*Directions for this task:* Write the data out again exactly, dropping any images it holds.
BEGIN Data
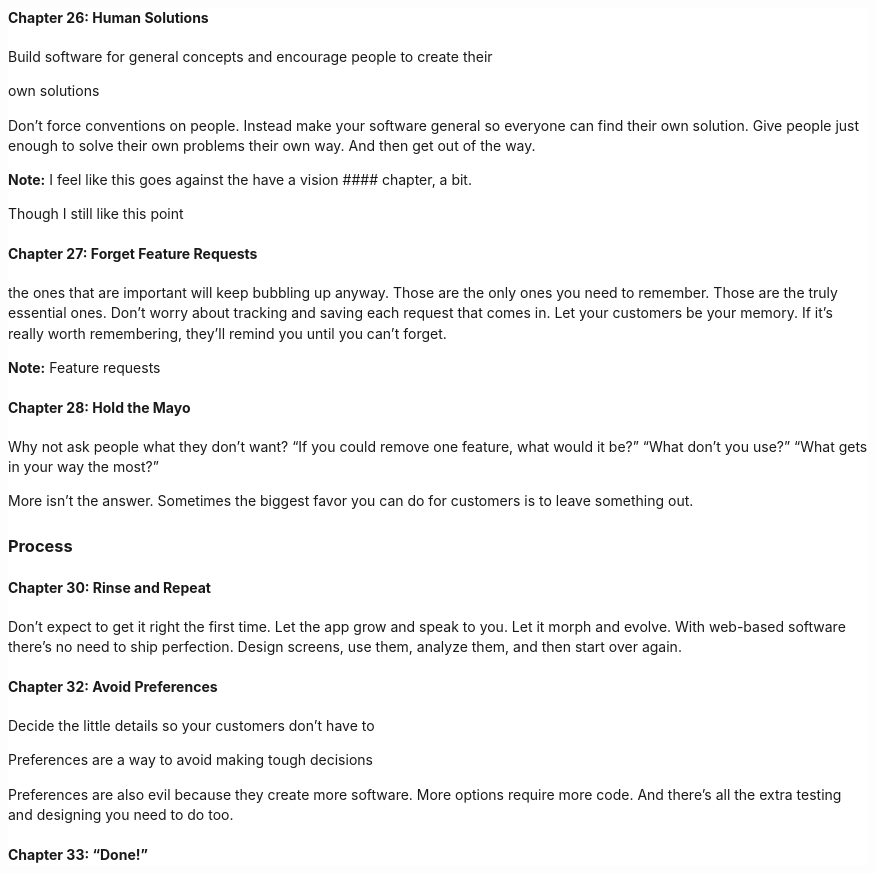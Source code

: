 
#### Chapter 26: Human Solutions


Build software for general concepts and encourage people to create their

own solutions

Don’t force conventions on people. Instead make your software general so everyone can find their own solution. Give people just enough to solve their own problems their own way. And then get out of the way.

**Note:** I feel like this goes against the have a vision #### chapter, a bit.

Though I still like this point


#### Chapter 27: Forget Feature Requests


the ones that are important will keep bubbling up anyway. Those are the only ones you need to remember. Those are the truly essential ones. Don’t worry about tracking and saving each request that comes in. Let your customers be your memory. If it’s really worth remembering, they’ll remind you until you can’t forget.

**Note:** Feature requests


#### Chapter 28: Hold the Mayo


Why not ask people what they don’t want? “If you could remove one feature, what would it be?” “What don’t you use?” “What gets in your way the most?”

More isn’t the answer. Sometimes the biggest favor you can do for customers is to leave something out.


### Process


#### Chapter 30: Rinse and Repeat


Don’t expect to get it right the first time. Let the app grow and speak to you. Let it morph and evolve. With web-based software there’s no need to ship perfection. Design screens, use them, analyze them, and then start over again.


#### Chapter 32: Avoid Preferences


Decide the little details so your customers don’t have to


Preferences are a way to avoid making tough decisions


Preferences are also evil because they create more software. More options require more code. And there’s all the extra testing and designing you need to do too.


#### Chapter 33: “Done!”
END Data
*Problem solution:*
Source code

: 
#### Chapter 26: Human Solutions


Build software for general concepts and encourage people to create their

own solutions

Don’t force conventions on people. Instead make your software general so everyone can find their own solution. Give people just enough to solve their own problems their own way. And then get out of the way.

**Note:** I feel like this goes against the have a vision #### chapter, a bit.

Though I still like this point


#### Chapter 27: Forget Feature Requests


the ones that are important will keep bubbling up anyway. Those are the only ones you need to remember. Those are the truly essential ones. Don’t worry about tracking and saving each request that comes in. Let your customers be your memory. If it’s really worth remembering, they’ll remind you until you can’t forget.

**Note:** Feature requests


#### Chapter 28: Hold the Mayo


Why not ask people what they don’t want? “If you could remove one feature, what would it be?” “What don’t you use?” “What gets in your way the most?”

More isn’t the answer. Sometimes the biggest favor you can do for customers is to leave something out.


### Process


#### Chapter 30: Rinse and Repeat


Don’t expect to get it right the first time. Let the app grow and speak to you. Let it morph and evolve. With web-based software there’s no need to ship perfection. Design screens, use them, analyze them, and then start over again.


#### Chapter 32: Avoid Preferences


Decide the little details so your customers don’t have to


Preferences are a way to avoid making tough decisions


Preferences are also evil because they create more software. More options require more code. And there’s all the extra testing and designing you need to do too.


#### Chapter 33: “Done!”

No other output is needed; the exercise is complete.